#### WORK TASK
The records below are to be output exactly, except for their pictures.

====== DATA EXCERPTS

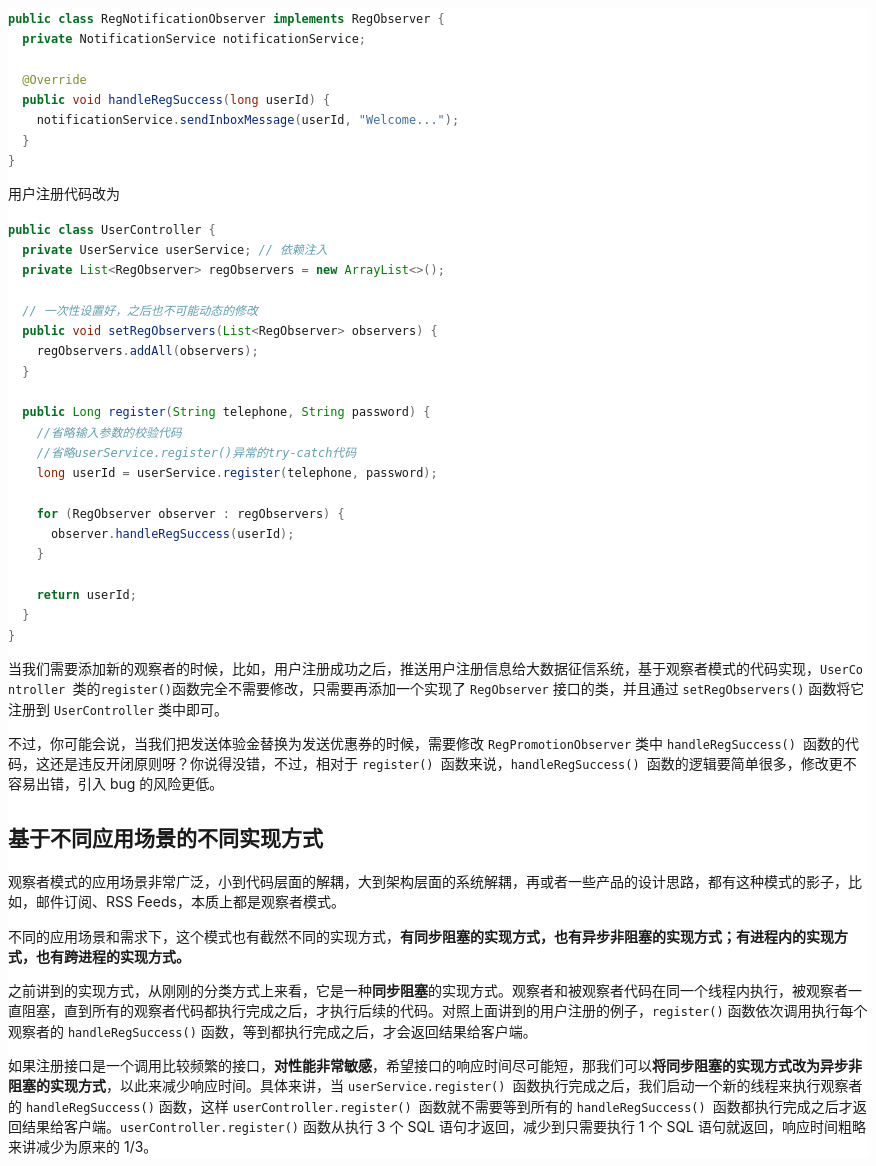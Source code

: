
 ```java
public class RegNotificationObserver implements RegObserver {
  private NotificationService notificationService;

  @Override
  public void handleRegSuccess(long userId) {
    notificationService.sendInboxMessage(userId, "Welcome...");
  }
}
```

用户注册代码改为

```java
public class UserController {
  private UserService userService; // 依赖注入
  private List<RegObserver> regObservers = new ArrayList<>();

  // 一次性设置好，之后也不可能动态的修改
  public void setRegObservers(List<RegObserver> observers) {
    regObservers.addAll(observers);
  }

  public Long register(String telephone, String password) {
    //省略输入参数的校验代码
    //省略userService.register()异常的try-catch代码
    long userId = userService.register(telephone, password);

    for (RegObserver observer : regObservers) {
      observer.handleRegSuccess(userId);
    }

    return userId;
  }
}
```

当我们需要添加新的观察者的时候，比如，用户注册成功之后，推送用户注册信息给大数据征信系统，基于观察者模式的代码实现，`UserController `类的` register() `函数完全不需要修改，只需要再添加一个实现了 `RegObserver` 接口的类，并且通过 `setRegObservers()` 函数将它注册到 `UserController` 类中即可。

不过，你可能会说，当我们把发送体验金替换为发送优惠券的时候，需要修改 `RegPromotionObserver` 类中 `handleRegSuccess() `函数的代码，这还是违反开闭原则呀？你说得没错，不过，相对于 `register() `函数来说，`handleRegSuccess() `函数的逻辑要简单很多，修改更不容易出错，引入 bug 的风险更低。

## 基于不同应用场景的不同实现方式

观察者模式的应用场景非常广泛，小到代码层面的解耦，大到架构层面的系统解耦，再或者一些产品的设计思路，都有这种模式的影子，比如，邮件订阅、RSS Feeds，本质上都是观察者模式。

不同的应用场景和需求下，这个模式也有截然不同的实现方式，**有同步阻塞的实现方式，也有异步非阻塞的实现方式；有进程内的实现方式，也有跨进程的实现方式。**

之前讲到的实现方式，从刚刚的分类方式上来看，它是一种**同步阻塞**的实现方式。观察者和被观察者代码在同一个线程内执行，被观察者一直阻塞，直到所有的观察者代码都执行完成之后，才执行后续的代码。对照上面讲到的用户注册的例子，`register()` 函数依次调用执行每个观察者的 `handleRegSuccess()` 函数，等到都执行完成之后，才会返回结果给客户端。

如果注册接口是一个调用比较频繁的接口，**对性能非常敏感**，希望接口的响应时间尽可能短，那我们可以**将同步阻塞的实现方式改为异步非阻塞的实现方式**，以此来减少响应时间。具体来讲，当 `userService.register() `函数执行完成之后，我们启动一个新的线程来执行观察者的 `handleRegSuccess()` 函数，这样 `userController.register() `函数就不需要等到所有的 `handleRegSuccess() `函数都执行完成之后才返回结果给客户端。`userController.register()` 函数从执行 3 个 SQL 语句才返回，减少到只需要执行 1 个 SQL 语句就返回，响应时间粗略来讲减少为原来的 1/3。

============

#### SOLUTION TO THIS EXERCISE
Source code

:
 ```java
public class RegNotificationObserver implements RegObserver {
  private NotificationService notificationService;

  @Override
  public void handleRegSuccess(long userId) {
    notificationService.sendInboxMessage(userId, "Welcome...");
  }
}
```

用户注册代码改为

```java
public class UserController {
  private UserService userService; // 依赖注入
  private List<RegObserver> regObservers = new ArrayList<>();

  // 一次性设置好，之后也不可能动态的修改
  public void setRegObservers(List<RegObserver> observers) {
    regObservers.addAll(observers);
  }

  public Long register(String telephone, String password) {
    //省略输入参数的校验代码
    //省略userService.register()异常的try-catch代码
    long userId = userService.register(telephone, password);

    for (RegObserver observer : regObservers) {
      observer.handleRegSuccess(userId);
    }

    return userId;
  }
}
```

当我们需要添加新的观察者的时候，比如，用户注册成功之后，推送用户注册信息给大数据征信系统，基于观察者模式的代码实现，`UserController `类的` register() `函数完全不需要修改，只需要再添加一个实现了 `RegObserver` 接口的类，并且通过 `setRegObservers()` 函数将它注册到 `UserController` 类中即可。

不过，你可能会说，当我们把发送体验金替换为发送优惠券的时候，需要修改 `RegPromotionObserver` 类中 `handleRegSuccess() `函数的代码，这还是违反开闭原则呀？你说得没错，不过，相对于 `register() `函数来说，`handleRegSuccess() `函数的逻辑要简单很多，修改更不容易出错，引入 bug 的风险更低。

## 基于不同应用场景的不同实现方式

观察者模式的应用场景非常广泛，小到代码层面的解耦，大到架构层面的系统解耦，再或者一些产品的设计思路，都有这种模式的影子，比如，邮件订阅、RSS Feeds，本质上都是观察者模式。

不同的应用场景和需求下，这个模式也有截然不同的实现方式，**有同步阻塞的实现方式，也有异步非阻塞的实现方式；有进程内的实现方式，也有跨进程的实现方式。**

之前讲到的实现方式，从刚刚的分类方式上来看，它是一种**同步阻塞**的实现方式。观察者和被观察者代码在同一个线程内执行，被观察者一直阻塞，直到所有的观察者代码都执行完成之后，才执行后续的代码。对照上面讲到的用户注册的例子，`register()` 函数依次调用执行每个观察者的 `handleRegSuccess()` 函数，等到都执行完成之后，才会返回结果给客户端。

如果注册接口是一个调用比较频繁的接口，**对性能非常敏感**，希望接口的响应时间尽可能短，那我们可以**将同步阻塞的实现方式改为异步非阻塞的实现方式**，以此来减少响应时间。具体来讲，当 `userService.register() `函数执行完成之后，我们启动一个新的线程来执行观察者的 `handleRegSuccess()` 函数，这样 `userController.register() `函数就不需要等到所有的 `handleRegSuccess() `函数都执行完成之后才返回结果给客户端。`userController.register()` 函数从执行 3 个 SQL 语句才返回，减少到只需要执行 1 个 SQL 语句就返回，响应时间粗略来讲减少为原来的 1/3。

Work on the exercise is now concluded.